• YOUR OBJECTIVE: Only the lines below, from the one with "s = MCIntegrator()" through the one with "pressure, or temperature.", are to be written out, exactly.

(SOURCE MATERIAL begins)

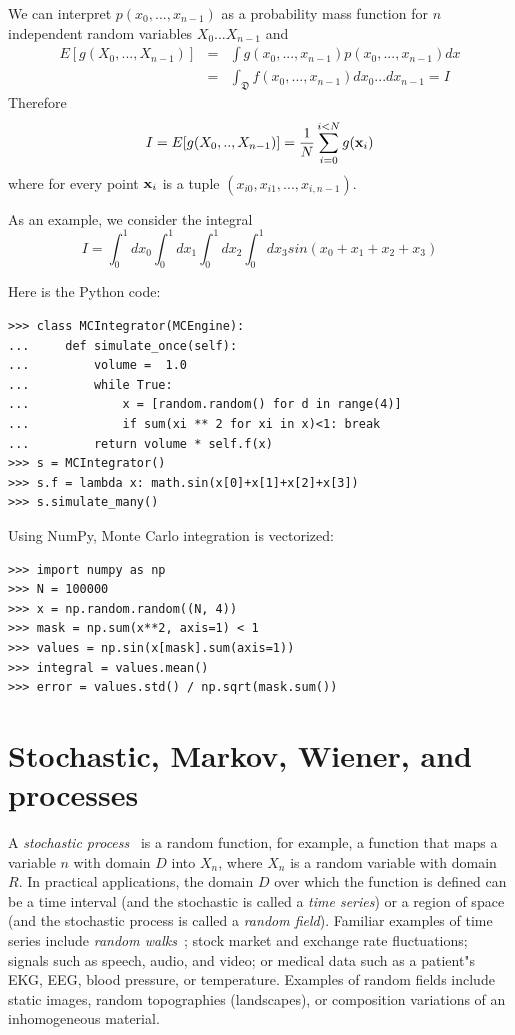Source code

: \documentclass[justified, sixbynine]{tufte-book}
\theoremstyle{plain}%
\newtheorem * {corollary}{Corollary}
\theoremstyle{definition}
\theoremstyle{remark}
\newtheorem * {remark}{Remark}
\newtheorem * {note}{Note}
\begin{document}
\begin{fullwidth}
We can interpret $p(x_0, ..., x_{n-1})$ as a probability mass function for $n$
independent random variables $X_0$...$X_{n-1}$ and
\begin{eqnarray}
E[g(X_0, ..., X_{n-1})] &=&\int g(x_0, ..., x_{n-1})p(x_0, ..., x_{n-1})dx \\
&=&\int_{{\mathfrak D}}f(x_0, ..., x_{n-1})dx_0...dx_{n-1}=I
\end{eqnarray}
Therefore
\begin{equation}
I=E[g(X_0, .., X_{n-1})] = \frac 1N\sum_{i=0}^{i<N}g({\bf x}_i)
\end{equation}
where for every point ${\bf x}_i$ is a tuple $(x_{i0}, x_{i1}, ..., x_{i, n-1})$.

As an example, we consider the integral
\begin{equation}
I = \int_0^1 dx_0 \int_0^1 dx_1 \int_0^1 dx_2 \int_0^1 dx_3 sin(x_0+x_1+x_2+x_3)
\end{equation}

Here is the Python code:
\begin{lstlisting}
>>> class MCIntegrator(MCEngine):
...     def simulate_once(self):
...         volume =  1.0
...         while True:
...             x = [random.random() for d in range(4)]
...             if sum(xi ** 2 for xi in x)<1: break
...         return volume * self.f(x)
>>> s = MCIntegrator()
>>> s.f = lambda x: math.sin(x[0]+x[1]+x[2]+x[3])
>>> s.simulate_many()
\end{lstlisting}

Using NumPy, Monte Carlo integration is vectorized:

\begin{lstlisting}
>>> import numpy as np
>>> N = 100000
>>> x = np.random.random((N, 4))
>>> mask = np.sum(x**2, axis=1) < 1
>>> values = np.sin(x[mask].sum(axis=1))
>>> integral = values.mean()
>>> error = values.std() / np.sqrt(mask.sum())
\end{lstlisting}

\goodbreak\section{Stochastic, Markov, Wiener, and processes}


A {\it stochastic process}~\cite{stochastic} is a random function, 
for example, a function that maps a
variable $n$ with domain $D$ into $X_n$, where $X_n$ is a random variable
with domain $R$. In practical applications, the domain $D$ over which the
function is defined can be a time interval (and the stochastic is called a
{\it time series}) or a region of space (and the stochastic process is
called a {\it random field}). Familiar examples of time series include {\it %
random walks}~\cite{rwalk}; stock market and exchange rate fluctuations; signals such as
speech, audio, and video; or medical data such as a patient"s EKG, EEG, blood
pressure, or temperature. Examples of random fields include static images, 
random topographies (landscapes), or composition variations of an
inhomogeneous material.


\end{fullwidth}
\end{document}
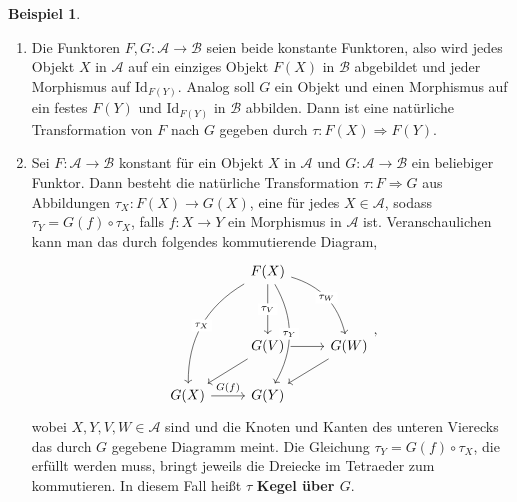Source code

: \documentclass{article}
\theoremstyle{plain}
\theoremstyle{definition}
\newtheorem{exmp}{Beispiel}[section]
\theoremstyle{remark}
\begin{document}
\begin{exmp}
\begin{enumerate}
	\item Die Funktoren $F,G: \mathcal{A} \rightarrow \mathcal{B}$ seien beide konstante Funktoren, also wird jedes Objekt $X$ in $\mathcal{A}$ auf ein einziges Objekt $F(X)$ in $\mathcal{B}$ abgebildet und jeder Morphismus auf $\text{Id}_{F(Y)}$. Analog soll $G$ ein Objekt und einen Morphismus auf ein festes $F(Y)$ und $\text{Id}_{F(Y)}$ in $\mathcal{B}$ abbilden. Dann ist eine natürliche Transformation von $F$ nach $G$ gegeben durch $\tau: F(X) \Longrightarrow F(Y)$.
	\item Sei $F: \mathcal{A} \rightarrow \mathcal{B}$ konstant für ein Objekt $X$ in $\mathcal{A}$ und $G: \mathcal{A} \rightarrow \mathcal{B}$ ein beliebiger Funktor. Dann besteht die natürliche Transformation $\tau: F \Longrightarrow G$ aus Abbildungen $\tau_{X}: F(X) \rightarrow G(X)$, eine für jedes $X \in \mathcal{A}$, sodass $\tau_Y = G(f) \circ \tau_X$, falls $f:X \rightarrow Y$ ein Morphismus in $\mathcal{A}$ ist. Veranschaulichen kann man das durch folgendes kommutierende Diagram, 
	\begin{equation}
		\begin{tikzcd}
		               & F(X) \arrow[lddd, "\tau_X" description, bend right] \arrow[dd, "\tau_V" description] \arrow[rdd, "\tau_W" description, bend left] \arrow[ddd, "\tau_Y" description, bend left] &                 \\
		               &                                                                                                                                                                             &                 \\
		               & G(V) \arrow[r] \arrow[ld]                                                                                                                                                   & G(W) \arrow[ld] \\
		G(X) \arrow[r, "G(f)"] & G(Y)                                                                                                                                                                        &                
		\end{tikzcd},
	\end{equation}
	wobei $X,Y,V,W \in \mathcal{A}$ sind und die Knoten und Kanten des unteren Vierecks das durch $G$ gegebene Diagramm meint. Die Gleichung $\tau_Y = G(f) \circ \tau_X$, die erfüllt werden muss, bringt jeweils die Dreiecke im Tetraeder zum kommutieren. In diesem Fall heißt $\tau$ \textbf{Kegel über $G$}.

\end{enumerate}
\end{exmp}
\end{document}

(SOURCE MATERIAL ends)
(SOURCE MATERIAL begins)

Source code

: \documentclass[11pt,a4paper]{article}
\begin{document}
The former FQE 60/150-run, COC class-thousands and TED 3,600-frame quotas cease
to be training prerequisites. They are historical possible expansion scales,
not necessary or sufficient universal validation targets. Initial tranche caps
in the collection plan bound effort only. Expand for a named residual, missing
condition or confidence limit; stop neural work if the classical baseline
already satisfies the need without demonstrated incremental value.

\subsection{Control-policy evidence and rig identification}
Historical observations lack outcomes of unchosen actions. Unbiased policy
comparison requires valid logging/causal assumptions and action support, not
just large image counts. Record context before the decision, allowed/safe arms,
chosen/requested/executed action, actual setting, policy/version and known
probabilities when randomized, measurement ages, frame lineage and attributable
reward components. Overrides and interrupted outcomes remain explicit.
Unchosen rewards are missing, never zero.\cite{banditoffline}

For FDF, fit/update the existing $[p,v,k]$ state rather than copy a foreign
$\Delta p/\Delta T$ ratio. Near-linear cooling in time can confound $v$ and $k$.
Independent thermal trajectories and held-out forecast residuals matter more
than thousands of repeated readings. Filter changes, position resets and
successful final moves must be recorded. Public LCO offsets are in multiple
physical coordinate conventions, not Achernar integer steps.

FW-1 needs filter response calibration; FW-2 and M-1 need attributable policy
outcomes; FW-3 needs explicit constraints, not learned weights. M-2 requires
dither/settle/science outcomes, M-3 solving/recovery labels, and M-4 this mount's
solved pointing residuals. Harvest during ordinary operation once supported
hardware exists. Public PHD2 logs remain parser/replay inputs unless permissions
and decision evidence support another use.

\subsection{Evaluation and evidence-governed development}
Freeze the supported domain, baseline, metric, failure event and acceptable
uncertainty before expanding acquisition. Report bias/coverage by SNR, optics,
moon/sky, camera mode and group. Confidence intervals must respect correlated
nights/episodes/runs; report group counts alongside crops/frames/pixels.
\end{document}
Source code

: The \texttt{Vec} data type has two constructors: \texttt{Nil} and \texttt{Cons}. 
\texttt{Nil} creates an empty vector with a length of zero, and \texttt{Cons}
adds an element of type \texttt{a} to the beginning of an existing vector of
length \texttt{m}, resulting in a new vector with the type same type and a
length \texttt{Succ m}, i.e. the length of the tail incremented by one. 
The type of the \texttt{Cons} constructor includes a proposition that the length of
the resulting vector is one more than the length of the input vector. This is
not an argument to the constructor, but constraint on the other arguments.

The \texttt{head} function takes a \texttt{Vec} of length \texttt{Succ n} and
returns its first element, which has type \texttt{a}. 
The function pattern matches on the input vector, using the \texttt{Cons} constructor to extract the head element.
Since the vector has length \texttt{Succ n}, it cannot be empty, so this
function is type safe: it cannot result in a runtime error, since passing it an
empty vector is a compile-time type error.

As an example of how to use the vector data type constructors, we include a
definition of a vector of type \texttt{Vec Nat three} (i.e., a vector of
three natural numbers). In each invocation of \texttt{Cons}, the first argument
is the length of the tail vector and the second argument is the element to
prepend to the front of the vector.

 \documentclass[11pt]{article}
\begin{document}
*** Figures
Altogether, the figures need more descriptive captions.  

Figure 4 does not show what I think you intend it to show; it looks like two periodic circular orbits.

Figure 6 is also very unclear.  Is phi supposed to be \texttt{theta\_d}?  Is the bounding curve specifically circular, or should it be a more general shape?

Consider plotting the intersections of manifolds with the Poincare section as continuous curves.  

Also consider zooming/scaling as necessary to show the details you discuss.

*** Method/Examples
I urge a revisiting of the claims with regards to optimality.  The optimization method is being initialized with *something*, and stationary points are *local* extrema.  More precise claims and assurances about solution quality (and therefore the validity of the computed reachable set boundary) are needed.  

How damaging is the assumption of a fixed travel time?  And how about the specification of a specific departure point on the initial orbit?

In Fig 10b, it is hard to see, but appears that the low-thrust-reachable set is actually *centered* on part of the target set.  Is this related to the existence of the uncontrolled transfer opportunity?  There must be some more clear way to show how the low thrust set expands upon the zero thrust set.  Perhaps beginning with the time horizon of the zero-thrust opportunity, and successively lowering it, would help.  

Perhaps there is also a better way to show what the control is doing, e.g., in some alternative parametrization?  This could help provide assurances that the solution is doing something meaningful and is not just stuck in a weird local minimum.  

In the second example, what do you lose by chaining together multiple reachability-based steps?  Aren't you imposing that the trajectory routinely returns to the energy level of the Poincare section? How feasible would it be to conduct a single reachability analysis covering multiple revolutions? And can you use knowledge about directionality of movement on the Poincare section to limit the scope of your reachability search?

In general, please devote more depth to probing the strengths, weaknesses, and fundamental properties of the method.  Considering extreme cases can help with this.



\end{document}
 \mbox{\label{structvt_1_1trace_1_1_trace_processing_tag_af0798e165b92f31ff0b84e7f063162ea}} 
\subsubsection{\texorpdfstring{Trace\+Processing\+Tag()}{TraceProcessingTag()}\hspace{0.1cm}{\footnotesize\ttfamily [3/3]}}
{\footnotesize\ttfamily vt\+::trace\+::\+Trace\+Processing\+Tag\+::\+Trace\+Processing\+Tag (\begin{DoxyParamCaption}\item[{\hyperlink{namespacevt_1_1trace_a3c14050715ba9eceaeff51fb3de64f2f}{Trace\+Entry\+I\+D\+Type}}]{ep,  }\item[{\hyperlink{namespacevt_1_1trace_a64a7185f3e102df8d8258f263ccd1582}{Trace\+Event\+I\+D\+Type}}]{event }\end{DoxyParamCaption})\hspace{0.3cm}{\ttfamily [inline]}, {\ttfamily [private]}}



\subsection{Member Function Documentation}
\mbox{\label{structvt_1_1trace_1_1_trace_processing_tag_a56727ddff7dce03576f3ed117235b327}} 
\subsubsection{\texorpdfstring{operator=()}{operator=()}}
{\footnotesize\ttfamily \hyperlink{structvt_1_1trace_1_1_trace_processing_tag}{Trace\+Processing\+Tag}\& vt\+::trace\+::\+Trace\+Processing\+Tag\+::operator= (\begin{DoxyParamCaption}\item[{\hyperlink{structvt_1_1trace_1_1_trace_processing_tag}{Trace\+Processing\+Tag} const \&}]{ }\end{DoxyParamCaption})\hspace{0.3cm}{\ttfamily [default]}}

(SOURCE MATERIAL ends)

• RESULT:
>>> s = MCIntegrator()
>>> s.f = lambda x: math.sin(x[0]+x[1]+x[2]+x[3])
>>> s.simulate_many()
\end{lstlisting}

Using NumPy, Monte Carlo integration is vectorized:

\begin{lstlisting}
>>> import numpy as np
>>> N = 100000
>>> x = np.random.random((N, 4))
>>> mask = np.sum(x**2, axis=1) < 1
>>> values = np.sin(x[mask].sum(axis=1))
>>> integral = values.mean()
>>> error = values.std() / np.sqrt(mask.sum())
\end{lstlisting}

\goodbreak\section{Stochastic, Markov, Wiener, and processes}


A {\it stochastic process}~\cite{stochastic} is a random function, 
for example, a function that maps a
variable $n$ with domain $D$ into $X_n$, where $X_n$ is a random variable
with domain $R$. In practical applications, the domain $D$ over which the
function is defined can be a time interval (and the stochastic is called a
{\it time series}) or a region of space (and the stochastic process is
called a {\it random field}). Familiar examples of time series include {\it %
random walks}~\cite{rwalk}; stock market and exchange rate fluctuations; signals such as
speech, audio, and video; or medical data such as a patient"s EKG, EEG, blood
pressure, or temperature. Examples of random fields include static images, 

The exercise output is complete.